Необходимо возражать еще и так. Именно, если слово "гнев" является частью стиха, то оно есть часть или целого стиха, или слов "богиня, воспой Ахиллеса Пелида". Но если оно является частью целого стиха, то, поскольку целый стих мыслится вместе с самим этим словом "гнев", "гнев" окажется и частью, заполняющей самое себя. А вследствие этого оно будет и больше себя самого, и меньше себя самого; больше себя самого, поскольку оно восполняется самим собой (ведь заполняемое чем-нибудь больше заполняющего его), а меньше себя самого, поскольку оно заполняет себя самого (ведь заполняющее что-нибудь меньше заполняемого). Однако это не совсем убедительно. Следовательно, "гнев" не является частью целого стиха. Однако оно не [является частью] также и остального, т.е. слов "богиня, воспой Ахиллеса Пелида". В самом деле, во-первых, часть объемлется в том, чего оно является частью. "Гнев" же не объемлется в словах "воспой, богиня, Ахиллеса Пелида", так что это слово не может быть и их частью. Затем также и слова "богиня, воспой Ахиллеса Пелида" не нуждаются в восполнении, поскольку они заполнены сообразно с собственным смыслом. Но вся речь, т.е. упомянутый стих, не есть слова "богиня, воспой Ахиллеса Пелида". Следовательно, "гнев" не является частью и этих последних. Однако если "гнев" не является частью ни целого стиха, ни остальной части, а ничего другого, кроме этого, не имеется, то "гнев" не является частью никакой речи.

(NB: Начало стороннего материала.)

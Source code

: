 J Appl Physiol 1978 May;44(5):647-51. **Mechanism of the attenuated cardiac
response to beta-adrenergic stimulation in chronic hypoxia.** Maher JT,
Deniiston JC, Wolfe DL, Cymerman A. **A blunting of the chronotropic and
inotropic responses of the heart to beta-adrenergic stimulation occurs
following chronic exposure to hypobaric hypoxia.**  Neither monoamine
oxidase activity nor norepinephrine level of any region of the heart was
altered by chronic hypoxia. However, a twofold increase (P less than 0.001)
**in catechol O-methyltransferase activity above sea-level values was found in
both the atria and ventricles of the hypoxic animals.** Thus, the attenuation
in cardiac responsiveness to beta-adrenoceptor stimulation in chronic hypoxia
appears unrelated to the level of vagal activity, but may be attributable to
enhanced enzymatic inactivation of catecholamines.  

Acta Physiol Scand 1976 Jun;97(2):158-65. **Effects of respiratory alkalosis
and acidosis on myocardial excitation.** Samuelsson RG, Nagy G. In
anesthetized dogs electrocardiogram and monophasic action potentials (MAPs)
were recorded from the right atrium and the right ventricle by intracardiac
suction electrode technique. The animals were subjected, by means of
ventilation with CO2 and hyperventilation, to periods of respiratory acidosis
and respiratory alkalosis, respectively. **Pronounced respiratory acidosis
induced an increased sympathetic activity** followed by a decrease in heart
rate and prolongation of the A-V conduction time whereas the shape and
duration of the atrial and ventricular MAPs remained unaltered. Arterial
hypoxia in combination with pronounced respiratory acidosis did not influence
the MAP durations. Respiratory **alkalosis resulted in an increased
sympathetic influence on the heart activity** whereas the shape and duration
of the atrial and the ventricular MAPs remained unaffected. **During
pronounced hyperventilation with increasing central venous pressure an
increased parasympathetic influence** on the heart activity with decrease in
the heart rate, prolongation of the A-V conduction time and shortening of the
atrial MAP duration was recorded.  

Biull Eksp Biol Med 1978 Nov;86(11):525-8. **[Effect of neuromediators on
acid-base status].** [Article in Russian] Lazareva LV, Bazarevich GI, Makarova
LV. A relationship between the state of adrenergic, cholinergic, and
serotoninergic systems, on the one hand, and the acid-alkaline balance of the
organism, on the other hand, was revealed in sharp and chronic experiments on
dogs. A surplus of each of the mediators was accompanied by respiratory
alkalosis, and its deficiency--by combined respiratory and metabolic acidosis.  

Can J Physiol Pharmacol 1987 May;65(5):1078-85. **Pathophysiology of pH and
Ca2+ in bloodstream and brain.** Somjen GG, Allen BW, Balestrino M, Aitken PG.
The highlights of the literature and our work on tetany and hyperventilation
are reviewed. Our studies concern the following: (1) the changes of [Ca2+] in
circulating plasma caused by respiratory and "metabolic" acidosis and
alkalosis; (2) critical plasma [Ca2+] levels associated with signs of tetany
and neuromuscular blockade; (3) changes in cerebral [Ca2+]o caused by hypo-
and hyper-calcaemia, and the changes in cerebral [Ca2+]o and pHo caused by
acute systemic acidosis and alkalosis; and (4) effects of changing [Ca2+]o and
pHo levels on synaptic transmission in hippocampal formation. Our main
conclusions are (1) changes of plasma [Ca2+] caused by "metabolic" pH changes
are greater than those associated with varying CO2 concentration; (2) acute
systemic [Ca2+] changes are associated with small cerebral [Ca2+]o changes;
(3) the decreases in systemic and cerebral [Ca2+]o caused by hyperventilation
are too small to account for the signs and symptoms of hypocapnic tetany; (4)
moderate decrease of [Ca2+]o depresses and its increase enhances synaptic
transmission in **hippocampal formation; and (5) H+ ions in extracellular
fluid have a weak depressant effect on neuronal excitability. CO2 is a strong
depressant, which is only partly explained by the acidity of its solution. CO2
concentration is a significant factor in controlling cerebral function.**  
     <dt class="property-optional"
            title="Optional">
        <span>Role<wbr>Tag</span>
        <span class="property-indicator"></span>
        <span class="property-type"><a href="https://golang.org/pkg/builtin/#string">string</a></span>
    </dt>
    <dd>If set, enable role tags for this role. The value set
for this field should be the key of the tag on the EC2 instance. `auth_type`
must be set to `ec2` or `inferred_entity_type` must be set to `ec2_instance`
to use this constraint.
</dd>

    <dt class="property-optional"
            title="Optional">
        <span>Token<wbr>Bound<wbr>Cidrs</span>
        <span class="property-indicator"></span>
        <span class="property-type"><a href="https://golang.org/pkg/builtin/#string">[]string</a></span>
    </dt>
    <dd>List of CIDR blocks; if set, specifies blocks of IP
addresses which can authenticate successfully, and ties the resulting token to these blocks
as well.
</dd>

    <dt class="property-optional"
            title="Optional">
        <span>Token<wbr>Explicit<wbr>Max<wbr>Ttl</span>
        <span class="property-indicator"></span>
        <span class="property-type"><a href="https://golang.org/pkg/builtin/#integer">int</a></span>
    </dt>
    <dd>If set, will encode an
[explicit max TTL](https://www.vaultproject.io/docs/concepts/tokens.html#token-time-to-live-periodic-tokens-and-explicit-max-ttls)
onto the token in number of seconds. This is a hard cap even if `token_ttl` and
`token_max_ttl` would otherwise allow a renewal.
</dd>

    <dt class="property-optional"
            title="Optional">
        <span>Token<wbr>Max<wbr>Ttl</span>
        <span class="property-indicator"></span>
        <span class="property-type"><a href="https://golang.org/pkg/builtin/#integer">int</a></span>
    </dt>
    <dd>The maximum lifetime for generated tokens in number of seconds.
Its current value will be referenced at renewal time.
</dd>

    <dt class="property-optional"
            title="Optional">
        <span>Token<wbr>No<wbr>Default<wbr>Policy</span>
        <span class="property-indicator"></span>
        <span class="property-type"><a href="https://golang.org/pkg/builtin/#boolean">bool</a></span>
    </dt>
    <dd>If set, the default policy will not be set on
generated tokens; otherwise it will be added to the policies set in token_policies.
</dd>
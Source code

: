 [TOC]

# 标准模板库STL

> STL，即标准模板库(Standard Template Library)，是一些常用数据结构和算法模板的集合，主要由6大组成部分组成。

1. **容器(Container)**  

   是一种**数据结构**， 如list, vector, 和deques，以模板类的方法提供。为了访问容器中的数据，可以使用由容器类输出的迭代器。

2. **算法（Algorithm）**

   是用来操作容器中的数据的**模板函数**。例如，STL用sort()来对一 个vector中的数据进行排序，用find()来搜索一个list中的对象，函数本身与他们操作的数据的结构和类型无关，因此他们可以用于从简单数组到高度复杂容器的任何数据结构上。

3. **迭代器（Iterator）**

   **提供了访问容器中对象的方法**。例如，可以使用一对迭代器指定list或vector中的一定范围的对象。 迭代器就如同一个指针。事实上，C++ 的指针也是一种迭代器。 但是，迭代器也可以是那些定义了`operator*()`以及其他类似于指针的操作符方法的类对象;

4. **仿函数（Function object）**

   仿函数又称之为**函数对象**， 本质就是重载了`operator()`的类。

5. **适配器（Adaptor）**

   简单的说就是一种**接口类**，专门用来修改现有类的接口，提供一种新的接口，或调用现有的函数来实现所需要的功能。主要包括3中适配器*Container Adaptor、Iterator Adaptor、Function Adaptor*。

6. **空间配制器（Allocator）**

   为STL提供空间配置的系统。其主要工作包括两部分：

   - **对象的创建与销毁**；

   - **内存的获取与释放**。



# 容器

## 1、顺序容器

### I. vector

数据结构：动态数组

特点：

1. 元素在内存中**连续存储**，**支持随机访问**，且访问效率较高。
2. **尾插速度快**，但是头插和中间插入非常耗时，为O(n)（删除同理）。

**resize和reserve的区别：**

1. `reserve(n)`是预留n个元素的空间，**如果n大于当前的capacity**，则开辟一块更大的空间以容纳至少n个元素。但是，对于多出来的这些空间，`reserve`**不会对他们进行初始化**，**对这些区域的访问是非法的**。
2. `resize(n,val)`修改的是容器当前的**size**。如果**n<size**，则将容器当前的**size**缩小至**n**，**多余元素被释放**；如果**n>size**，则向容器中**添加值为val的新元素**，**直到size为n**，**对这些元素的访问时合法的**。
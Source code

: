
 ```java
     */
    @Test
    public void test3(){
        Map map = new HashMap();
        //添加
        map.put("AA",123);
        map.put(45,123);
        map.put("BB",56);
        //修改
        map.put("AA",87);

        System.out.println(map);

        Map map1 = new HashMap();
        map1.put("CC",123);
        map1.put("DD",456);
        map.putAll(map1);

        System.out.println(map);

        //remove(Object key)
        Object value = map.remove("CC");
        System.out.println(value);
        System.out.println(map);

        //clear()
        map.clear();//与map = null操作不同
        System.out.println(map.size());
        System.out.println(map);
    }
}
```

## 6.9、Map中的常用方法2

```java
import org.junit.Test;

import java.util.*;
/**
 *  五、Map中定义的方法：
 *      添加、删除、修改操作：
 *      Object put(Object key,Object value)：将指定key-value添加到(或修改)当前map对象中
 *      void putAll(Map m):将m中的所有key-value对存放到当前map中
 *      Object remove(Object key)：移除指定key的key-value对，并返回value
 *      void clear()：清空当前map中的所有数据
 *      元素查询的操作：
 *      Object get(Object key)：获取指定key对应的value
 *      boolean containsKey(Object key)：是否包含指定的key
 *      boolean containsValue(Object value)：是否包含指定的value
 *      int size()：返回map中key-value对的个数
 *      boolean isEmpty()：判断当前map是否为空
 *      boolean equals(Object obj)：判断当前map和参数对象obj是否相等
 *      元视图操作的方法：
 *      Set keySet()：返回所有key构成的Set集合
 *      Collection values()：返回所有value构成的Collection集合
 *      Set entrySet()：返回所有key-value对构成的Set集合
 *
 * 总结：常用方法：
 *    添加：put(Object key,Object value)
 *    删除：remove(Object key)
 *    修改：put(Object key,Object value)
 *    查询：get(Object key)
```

Вот что нужно сказать с более общей точки зрения относительно частей речи. Если же мы войдем в подробное рассмотрение этого их учения, то мы найдем здесь [тоже] много вздора. И это можно узнать без вхождения во всю эту материю (это болтливо и полно грамматических бабьих сказок), но делая нечто подобное виноторговцам, а именно: как они по небольшой пробе оценивают весь запас [вина], так и мы, занявшись одной частью речи, например именем, из науки о нем узнаем и об изобретательности грамматиков в других [частях речи].
[9. ОБ ИМЕНИ]
Итак (чтобы приступить прямо к делу), если они утверждают, что одни из имен являются по природе мужского рода, другие — женского и третьи среднего и что одни — единственного числа, другие — двойственного, а третьи — множественного, и если они присоединяют к этому еще и другие подразделения, то мы исследуем, что же такое высказываемое здесь "по природе". [Это можно понимать] или [в том смысле], что те, кто впервые провозгласил эти имена, произвел [некоторое] "природное" их возглашение, подобно тому как от боли кричат или от удовольствия или удивления восклицают, так что по природе одни из имен оказались такими, а другие — другими. Или же это вследствие того, что и в настоящее время каждое из них от природы воздействует на нас как имя мужского рода, даже если мы не думаем, что оно мужского рода, и точно так же оно является по природе женского рода, даже если мы этого не хотим. Но первого они не могут утверждать. Уж откуда там грамматической грубости различать, возникают ли имена по природе или по установлению, и притом одни из них так, а другие иначе? Ведь даже тем, кто дошел до вершин науки о природе, нелегко это сказать ввиду равнозначности [аргументов] в пользу обоих мнений. В особенности же против этого возникает такой сильный аргумент, на который не смогут ничего путного сказать грамматики, даже если они, как говорится, выстаивают перед катапультой.
Именно, если имена возникают по природе и каждое из них имеет значение не по установлению, то было бы необходимым, чтобы все понимали всех: греки варваров, варвары — греков и варвары — варваров. Однако этого во всяком случае нет. Следовательно, имена имеют значение не по природе, так что этого [грамматики] не могут утверждать. Если же они разъясняют это в том смысле, что каждое имя "в природном смысле" мужского, женского или среднего рода, утверждая, что одни имена такие, а другие такие, то пусть они знают, что они накидывают на свою шею еще более тесный ошейник.